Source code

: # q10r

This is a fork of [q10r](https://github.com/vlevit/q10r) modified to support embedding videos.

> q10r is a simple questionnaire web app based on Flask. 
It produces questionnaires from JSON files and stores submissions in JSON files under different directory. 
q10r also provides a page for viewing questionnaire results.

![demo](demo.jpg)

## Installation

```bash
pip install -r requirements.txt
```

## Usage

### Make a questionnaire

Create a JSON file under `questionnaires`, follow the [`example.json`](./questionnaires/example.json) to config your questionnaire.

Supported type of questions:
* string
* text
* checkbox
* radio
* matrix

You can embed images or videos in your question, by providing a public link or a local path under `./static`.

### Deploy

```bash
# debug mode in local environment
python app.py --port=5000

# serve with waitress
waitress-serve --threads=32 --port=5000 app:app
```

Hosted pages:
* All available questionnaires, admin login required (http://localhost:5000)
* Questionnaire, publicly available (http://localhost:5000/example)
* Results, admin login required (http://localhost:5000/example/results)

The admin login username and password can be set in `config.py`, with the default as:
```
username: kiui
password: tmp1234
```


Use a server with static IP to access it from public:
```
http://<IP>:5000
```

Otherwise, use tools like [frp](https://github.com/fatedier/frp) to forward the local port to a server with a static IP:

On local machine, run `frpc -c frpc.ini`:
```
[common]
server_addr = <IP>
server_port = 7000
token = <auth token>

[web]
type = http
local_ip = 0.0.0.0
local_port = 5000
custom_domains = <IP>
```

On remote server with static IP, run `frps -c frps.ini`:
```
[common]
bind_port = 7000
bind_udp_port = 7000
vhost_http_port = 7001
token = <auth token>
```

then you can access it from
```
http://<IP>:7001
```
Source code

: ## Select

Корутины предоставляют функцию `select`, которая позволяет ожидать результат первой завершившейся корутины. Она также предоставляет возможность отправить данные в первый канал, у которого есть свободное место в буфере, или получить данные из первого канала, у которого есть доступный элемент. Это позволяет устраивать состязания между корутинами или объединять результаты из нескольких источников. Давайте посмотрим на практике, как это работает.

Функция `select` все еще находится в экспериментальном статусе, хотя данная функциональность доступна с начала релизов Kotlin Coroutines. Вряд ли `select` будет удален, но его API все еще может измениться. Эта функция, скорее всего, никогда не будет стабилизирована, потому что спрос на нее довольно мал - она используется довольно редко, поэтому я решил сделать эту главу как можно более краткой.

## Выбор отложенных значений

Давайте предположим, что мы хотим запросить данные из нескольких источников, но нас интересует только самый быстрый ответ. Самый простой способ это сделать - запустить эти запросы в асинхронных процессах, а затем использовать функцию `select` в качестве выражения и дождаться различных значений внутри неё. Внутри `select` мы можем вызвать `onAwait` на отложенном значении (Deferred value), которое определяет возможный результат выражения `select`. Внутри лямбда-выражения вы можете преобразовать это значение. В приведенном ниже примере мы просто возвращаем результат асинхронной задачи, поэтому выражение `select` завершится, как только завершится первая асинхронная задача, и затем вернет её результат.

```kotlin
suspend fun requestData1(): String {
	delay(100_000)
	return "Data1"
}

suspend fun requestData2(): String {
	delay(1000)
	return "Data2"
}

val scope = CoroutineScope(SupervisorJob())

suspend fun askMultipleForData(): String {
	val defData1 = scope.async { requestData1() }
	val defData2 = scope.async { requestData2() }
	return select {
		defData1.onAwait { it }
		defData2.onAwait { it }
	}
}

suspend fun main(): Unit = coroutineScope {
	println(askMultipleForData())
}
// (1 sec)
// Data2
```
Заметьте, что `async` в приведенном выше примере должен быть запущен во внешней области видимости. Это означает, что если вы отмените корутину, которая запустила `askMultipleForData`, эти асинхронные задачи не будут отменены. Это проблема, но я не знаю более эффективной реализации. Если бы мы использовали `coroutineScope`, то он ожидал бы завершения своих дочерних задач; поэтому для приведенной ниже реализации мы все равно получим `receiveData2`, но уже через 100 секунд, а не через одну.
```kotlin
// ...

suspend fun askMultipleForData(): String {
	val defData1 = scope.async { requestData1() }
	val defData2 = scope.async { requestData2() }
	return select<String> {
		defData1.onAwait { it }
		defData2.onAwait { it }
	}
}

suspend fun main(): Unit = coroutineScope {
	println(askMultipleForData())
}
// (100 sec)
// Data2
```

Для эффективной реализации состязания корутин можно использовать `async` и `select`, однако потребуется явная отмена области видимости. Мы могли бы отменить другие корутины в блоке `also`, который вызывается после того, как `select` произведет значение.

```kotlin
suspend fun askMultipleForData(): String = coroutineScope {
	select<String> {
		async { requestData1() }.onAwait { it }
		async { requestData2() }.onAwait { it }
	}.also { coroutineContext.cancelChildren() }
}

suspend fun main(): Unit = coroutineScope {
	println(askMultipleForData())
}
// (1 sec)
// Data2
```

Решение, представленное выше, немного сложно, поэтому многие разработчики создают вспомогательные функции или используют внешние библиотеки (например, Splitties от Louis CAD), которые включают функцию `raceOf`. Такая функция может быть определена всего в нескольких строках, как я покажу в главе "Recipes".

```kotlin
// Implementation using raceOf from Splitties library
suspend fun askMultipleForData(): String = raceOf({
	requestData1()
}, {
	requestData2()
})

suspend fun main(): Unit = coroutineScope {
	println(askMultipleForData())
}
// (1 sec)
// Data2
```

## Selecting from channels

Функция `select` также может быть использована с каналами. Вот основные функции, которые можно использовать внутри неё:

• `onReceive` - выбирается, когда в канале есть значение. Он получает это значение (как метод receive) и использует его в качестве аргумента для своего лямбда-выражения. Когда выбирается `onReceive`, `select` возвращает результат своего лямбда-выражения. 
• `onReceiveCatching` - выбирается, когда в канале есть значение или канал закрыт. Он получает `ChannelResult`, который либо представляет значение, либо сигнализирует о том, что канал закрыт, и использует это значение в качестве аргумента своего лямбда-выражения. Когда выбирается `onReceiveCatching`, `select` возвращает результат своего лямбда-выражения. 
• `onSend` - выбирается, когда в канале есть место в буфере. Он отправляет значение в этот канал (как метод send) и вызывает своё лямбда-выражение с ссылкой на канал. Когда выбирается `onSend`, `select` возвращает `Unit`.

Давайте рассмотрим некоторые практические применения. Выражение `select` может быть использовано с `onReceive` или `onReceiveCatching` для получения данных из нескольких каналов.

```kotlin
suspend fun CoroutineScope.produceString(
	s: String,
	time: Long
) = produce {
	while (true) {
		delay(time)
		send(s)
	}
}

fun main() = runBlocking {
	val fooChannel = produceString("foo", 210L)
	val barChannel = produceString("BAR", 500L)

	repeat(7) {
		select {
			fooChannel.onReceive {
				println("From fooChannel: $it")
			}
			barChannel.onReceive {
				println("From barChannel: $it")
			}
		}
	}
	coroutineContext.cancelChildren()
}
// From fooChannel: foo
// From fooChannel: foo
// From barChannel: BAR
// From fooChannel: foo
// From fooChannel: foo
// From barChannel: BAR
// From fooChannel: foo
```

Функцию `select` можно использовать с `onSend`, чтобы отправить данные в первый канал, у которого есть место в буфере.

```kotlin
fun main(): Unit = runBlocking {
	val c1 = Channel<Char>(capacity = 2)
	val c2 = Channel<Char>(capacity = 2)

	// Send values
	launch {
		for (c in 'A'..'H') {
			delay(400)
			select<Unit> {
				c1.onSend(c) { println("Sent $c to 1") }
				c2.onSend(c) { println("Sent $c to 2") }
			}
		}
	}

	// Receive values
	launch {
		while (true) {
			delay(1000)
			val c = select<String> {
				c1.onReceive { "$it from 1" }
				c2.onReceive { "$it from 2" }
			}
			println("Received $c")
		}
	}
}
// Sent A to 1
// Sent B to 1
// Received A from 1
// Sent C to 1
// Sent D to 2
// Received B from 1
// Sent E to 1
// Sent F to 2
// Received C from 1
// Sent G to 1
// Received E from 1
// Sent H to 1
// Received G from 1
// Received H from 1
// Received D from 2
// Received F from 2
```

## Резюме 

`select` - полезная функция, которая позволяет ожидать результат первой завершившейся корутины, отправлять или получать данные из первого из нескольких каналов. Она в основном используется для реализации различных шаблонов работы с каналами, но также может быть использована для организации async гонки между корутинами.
- - - - - - -
Your answer should be one number, the count of lines in the records that contain the word "delay".

5